+++ PROVIDED RECORDS +++

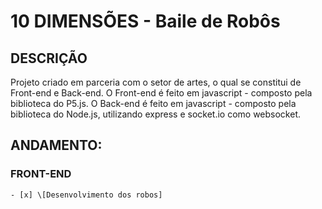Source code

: # 10 DIMENSÕES - Baile de Robôs
## DESCRIÇÃO
Projeto criado em parceria com o setor de artes, o qual se constitui de Front-end e Back-end.
O Front-end é feito em javascript - composto pela biblioteca do P5.js.
O Back-end é feito em javascript - composto pela biblioteca do Node.js, utilizando express e socket.io como websocket.

## ANDAMENTO:
### FRONT-END
    - [x] \[Desenvolvimento dos robos]

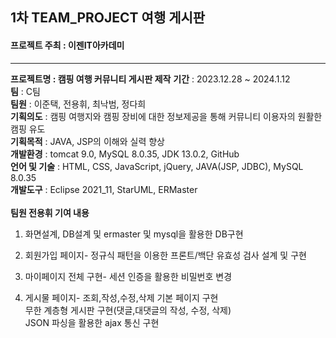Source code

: ## 1차 TEAM_PROJECT 여행 게시판
#### 프로젝트 주최 : 이젠IT아카데미
<hr>
<b>프로젝트명 : 캠핑 여행 커뮤니티 게시판 제작</b>
<b>기간</b> : 2023.12.28 ~ 2024.1.12<br>
<b>팀</b> : C팀<br>
<b>팀원</b> : 이준택, 전용휘, 최낙범, 정다희<br>
<b>기획의도</b> : 캠핑 여행지와 캠핑 장비에 대한 정보제공을 통해 커뮤니티 이용자의 원활한 캠핑 유도<br>
<b>기획목적</b> : JAVA, JSP의 이해와 실력 향상<br>
<b>개발환경</b> : tomcat 9.0, MySQL 8.0.35, JDK 13.0.2, GitHub<br>
<b>언어 및 기술</b> : HTML, CSS, JavaScript, jQuery, JAVA(JSP, JDBC), MySQL 8.0.35<br>
<b>개발도구</b> : Eclipse 2021_11, StarUML, ERMaster





<br>
<br>
<b>팀원 전용휘 기여 내용</b><br>

1. 화면설계, DB설계 및 ermaster 및 mysql을 활용한 DB구현

2. 회원가입 페이지-
정규식 패턴을 이용한 프론트/백단 유효성 검사 설계 및 구현

3. 마이페이지 전체 구현-
세션 인증을 활용한 비밀번호 변경

4. 게시물 페이지-
조회,작성,수정,삭제 기본 페이지 구현<br>
무한 계층형 게시판 구현(댓글,대댓글의 작성, 수정, 삭제)<br>
JSON 파싱을 활용한 ajax 통신 구현
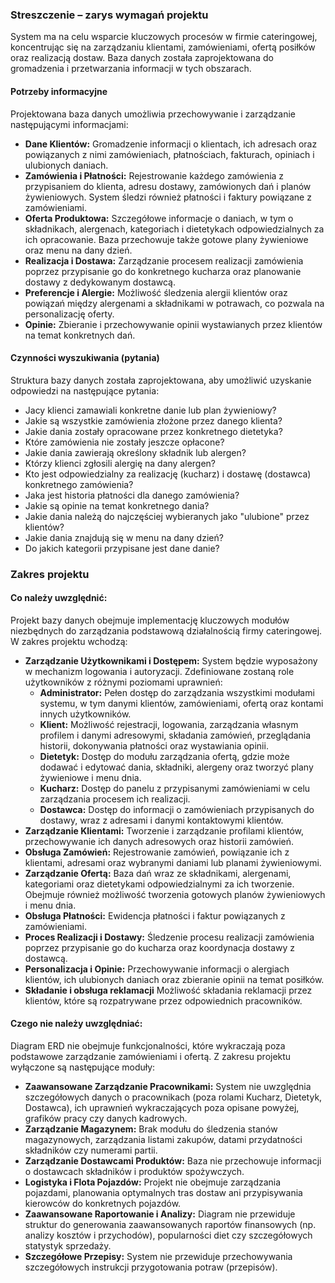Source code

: ### **Streszczenie – zarys wymagań projektu**

System ma na celu wsparcie kluczowych procesów w firmie cateringowej, koncentrując się na zarządzaniu klientami, zamówieniami, ofertą posiłków oraz realizacją dostaw. Baza danych została zaprojektowana do gromadzenia i przetwarzania informacji w tych obszarach.

#### **Potrzeby informacyjne**

Projektowana baza danych umożliwia przechowywanie i zarządzanie następującymi informacjami:

*   **Dane Klientów:** Gromadzenie informacji o klientach, ich adresach oraz powiązanych z nimi zamówieniach, płatnościach, fakturach, opiniach i ulubionych daniach.
*   **Zamówienia i Płatności:** Rejestrowanie każdego zamówienia z przypisaniem do klienta, adresu dostawy, zamówionych dań i planów żywieniowych. System śledzi również płatności i faktury powiązane z zamówieniami.
*   **Oferta Produktowa:** Szczegółowe informacje o daniach, w tym o składnikach, alergenach, kategoriach i dietetykach odpowiedzialnych za ich opracowanie. Baza przechowuje także gotowe plany żywieniowe oraz menu na dany dzień.
*   **Realizacja i Dostawa:** Zarządzanie procesem realizacji zamówienia poprzez przypisanie go do konkretnego kucharza oraz planowanie dostawy z dedykowanym dostawcą.
*   **Preferencje i Alergie:** Możliwość śledzenia alergii klientów oraz powiązań między alergenami a składnikami w potrawach, co pozwala na personalizację oferty.
*   **Opinie:** Zbieranie i przechowywanie opinii wystawianych przez klientów na temat konkretnych dań.

#### **Czynności wyszukiwania (pytania)**

Struktura bazy danych została zaprojektowana, aby umożliwić uzyskanie odpowiedzi na następujące pytania:

*   Jacy klienci zamawiali konkretne danie lub plan żywieniowy?
*   Jakie są wszystkie zamówienia złożone przez danego klienta?
*   Jakie dania zostały opracowane przez konkretnego dietetyka?
*   Które zamówienia nie zostały jeszcze opłacone?
*   Jakie dania zawierają określony składnik lub alergen?
*   Którzy klienci zgłosili alergię na dany alergen?
*   Kto jest odpowiedzialny za realizację (kucharz) i dostawę (dostawca) konkretnego zamówienia?
*   Jaka jest historia płatności dla danego zamówienia?
*   Jakie są opinie na temat konkretnego dania?
*   Jakie dania należą do najczęściej wybieranych jako "ulubione" przez klientów?
*   Jakie dania znajdują się w menu na dany dzień?
*   Do jakich kategorii przypisane jest dane danie?

### **Zakres projektu**

#### **Co należy uwzględnić:**

Projekt bazy danych obejmuje implementację kluczowych modułów niezbędnych do zarządzania podstawową działalnością firmy cateringowej. W zakres projektu wchodzą:

*   **Zarządzanie Użytkownikami i Dostępem:** System będzie wyposażony w mechanizm logowania i autoryzacji. Zdefiniowane zostaną role użytkowników z różnymi poziomami uprawnień:
    *   **Administrator:** Pełen dostęp do zarządzania wszystkimi modułami systemu, w tym danymi klientów, zamówieniami, ofertą oraz kontami innych użytkowników.
    *   **Klient:** Możliwość rejestracji, logowania, zarządzania własnym profilem i danymi adresowymi, składania zamówień, przeglądania historii, dokonywania płatności oraz wystawiania opinii.
    *   **Dietetyk:** Dostęp do modułu zarządzania ofertą, gdzie może dodawać i edytować dania, składniki, alergeny oraz tworzyć plany żywieniowe i menu dnia.
    *   **Kucharz:** Dostęp do panelu z przypisanymi zamówieniami w celu zarządzania procesem ich realizacji.
    *   **Dostawca:** Dostęp do informacji o zamówieniach przypisanych do dostawy, wraz z adresami i danymi kontaktowymi klientów.
*   **Zarządzanie Klientami:** Tworzenie i zarządzanie profilami klientów, przechowywanie ich danych adresowych oraz historii zamówień.
*   **Obsługa Zamówień:** Rejestrowanie zamówień, powiązanie ich z klientami, adresami oraz wybranymi daniami lub planami żywieniowymi.
*   **Zarządzanie Ofertą:** Baza dań wraz ze składnikami, alergenami, kategoriami oraz dietetykami odpowiedzialnymi za ich tworzenie. Obejmuje również możliwość tworzenia gotowych planów żywieniowych i menu dnia.
*   **Obsługa Płatności:** Ewidencja płatności i faktur powiązanych z zamówieniami.
*   **Proces Realizacji i Dostawy:** Śledzenie procesu realizacji zamówienia poprzez przypisanie go do kucharza oraz koordynacja dostawy z dostawcą.
*   **Personalizacja i Opinie:** Przechowywanie informacji o alergiach klientów, ich ulubionych daniach oraz zbieranie opinii na temat posiłków.
* **Składanie i obsługa reklamacji** Możliwość składania reklamacji przez klientów, które są rozpatrywane przez odpowiednich pracowników.

#### **Czego nie należy uwzględniać:**

Diagram ERD nie obejmuje funkcjonalności, które wykraczają poza podstawowe zarządzanie zamówieniami i ofertą. Z zakresu projektu wyłączone są następujące moduły:

*   **Zaawansowane Zarządzanie Pracownikami:** System nie uwzględnia szczegółowych danych o pracownikach (poza rolami Kucharz, Dietetyk, Dostawca), ich uprawnień wykraczających poza opisane powyżej, grafików pracy czy danych kadrowych.
*   **Zarządzanie Magazynem:** Brak modułu do śledzenia stanów magazynowych, zarządzania listami zakupów, datami przydatności składników czy numerami partii.
*   **Zarządzanie Dostawcami Produktów:** Baza nie przechowuje informacji o dostawcach składników i produktów spożywczych.
*   **Logistyka i Flota Pojazdów:** Projekt nie obejmuje zarządzania pojazdami, planowania optymalnych tras dostaw ani przypisywania kierowców do konkretnych pojazdów.
*   **Zaawansowane Raportowanie i Analizy:** Diagram nie przewiduje struktur do generowania zaawansowanych raportów finansowych (np. analizy kosztów i przychodów), popularności diet czy szczegółowych statystyk sprzedaży.
*   **Szczegółowe Przepisy:** System nie przewiduje przechowywania szczegółowych instrukcji przygotowania potraw (przepisów).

+++

→ **WHAT YOU ARE ASKED TO DO**
From the material above, copy each line that includes the word "następujące".

→ **TASK SOLUTION**
Struktura bazy danych została zaprojektowana, aby umożliwić uzyskanie odpowiedzi na następujące pytania:
Diagram ERD nie obejmuje funkcjonalności, które wykraczają poza podstawowe zarządzanie zamówieniami i ofertą. Z zakresu projektu wyłączone są następujące moduły:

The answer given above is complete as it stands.